Sunday, December 30, 2012

Boy found bomb on first trip out with metal detector Christmas present

A seven-year-old boy sparked a major security scare after discovering a buried WWII bomb – with a metal detector he got for Christmas. Sonny Cater was exploring fields near his house when the National Geographic metal detector, worth £30, led him to a mud-caked metal capsule. He took it home but his father Jem, 37, became suspicious as he washed it under a tap and contacted a relative who is a former RAF armourer. The family were told to immediately call the police and a bomb disposal squad was dispatched to their home in Kings Lynn, Norfolk.

Photo from SWNS.

Experts identified the device as a 10lb British practice bomb from WWII and it was removed for safe disposal. His mother Tracey said that, despite the drama, the incident proved that Sonny's Christmas present worked. She said: "We are dumbfounded that he discovered this on his first go.  We are going to go out again to see if he can find something Roman. It has made our Christmas. It was caked in mud and Jem just thought it was a lump of metal and took it home. Sonny did become a little nervous with the arrival of the emergency services."

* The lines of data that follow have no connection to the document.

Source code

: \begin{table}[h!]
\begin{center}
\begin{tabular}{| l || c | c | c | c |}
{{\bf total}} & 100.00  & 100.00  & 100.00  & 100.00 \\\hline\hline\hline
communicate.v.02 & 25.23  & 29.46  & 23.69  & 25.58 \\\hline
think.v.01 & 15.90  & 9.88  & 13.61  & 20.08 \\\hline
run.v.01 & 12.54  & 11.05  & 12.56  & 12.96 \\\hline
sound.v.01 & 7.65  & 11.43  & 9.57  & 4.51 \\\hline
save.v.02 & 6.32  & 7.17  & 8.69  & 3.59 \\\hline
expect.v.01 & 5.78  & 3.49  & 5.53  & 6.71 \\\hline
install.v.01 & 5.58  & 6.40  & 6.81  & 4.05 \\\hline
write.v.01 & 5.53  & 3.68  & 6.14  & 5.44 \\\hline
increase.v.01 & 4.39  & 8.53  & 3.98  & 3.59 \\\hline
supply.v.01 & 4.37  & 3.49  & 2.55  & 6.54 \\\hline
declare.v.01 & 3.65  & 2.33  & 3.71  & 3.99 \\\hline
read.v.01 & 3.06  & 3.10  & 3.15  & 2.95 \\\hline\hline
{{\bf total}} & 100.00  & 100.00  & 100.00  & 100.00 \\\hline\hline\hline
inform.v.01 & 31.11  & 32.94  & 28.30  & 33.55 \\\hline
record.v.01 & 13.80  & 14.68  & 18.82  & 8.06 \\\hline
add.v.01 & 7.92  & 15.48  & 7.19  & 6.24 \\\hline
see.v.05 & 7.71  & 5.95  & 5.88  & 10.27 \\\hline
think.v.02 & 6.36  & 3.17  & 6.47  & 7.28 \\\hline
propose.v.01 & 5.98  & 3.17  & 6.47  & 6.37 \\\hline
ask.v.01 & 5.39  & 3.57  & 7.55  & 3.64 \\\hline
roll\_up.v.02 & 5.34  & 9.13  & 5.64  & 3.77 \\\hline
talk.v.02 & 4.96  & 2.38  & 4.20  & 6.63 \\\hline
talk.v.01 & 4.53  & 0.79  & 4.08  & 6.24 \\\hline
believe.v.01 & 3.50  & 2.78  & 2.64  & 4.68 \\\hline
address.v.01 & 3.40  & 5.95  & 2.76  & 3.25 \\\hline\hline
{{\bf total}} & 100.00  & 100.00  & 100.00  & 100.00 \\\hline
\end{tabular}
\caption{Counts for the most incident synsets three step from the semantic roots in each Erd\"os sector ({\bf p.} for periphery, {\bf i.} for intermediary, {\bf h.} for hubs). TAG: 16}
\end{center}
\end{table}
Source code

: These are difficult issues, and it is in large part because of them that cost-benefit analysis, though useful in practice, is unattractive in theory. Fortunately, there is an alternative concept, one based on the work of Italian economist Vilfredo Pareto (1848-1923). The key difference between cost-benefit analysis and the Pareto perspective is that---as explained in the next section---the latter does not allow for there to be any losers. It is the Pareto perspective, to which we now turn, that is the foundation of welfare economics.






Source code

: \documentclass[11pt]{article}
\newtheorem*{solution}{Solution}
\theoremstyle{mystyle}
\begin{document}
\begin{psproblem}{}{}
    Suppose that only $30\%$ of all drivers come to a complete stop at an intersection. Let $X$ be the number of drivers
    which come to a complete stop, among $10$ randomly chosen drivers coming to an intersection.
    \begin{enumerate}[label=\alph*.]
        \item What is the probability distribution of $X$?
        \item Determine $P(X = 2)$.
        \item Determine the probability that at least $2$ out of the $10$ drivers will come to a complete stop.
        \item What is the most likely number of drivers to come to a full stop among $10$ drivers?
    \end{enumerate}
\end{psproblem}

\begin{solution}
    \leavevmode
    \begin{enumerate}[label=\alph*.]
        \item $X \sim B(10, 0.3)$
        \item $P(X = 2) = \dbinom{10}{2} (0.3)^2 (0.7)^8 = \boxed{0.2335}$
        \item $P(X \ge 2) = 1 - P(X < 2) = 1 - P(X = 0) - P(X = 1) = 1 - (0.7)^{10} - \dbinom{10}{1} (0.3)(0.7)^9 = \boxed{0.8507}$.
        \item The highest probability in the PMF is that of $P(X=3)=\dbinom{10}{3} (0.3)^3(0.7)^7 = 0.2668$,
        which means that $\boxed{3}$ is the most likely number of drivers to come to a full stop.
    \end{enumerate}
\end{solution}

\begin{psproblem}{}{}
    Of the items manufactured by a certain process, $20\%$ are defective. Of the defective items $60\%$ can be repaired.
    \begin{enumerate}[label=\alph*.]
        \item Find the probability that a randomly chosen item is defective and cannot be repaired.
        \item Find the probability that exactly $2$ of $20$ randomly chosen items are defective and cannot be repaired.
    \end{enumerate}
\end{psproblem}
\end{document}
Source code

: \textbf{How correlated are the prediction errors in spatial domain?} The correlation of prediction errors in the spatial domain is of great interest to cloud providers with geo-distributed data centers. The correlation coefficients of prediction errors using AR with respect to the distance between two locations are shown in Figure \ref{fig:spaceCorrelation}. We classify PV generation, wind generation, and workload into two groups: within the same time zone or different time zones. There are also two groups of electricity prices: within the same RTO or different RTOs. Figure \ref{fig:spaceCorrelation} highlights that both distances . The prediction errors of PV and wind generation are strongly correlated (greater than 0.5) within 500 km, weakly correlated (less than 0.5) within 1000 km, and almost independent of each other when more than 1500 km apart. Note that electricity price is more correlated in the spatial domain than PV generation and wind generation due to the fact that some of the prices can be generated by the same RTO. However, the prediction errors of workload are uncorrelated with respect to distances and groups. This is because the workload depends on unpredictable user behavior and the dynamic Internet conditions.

Sonny was enjoying a walk across Roydon Common for around 15 minutes with his parents and brother Marley, nine, on Boxing Day when his metal detector started beeping. He dug up the treasure but couldn't make out what it was – so he hurriedly bundled up the muddy object and took it home to wash down. Mr Cater contacted his partner's father, Steve Wood, after uncovering the pointed end. Mr Wood, who had served more than 20 years in the RAF armoury, advised him to call 999 and place it in a bucket of cold water. This was a precaution in case it was a German phosphorous bomb, which would ignite if dry.

Photo from SWNS.

Bomb disposal experts from RAF Wittering in Cambridgeshire rushed to the family home and identified the item as a 10lb British practice bomb head. The bomb head still contained internal wiring and was taken away for disposal. It is believed to have been used in practice World War II bomb runs. Luckily the 10lb bomb head did not contain any explosive material. Flight Lieutenant Donald Earl, an RAF Wittering spokesman, has advised people to call police and not move suspicious items. He said: "We find a lot of bombs in Afghanistan with metal detectors but we don't tend to find them in the UK. We would urge members of the public to leave suspicious items in situ."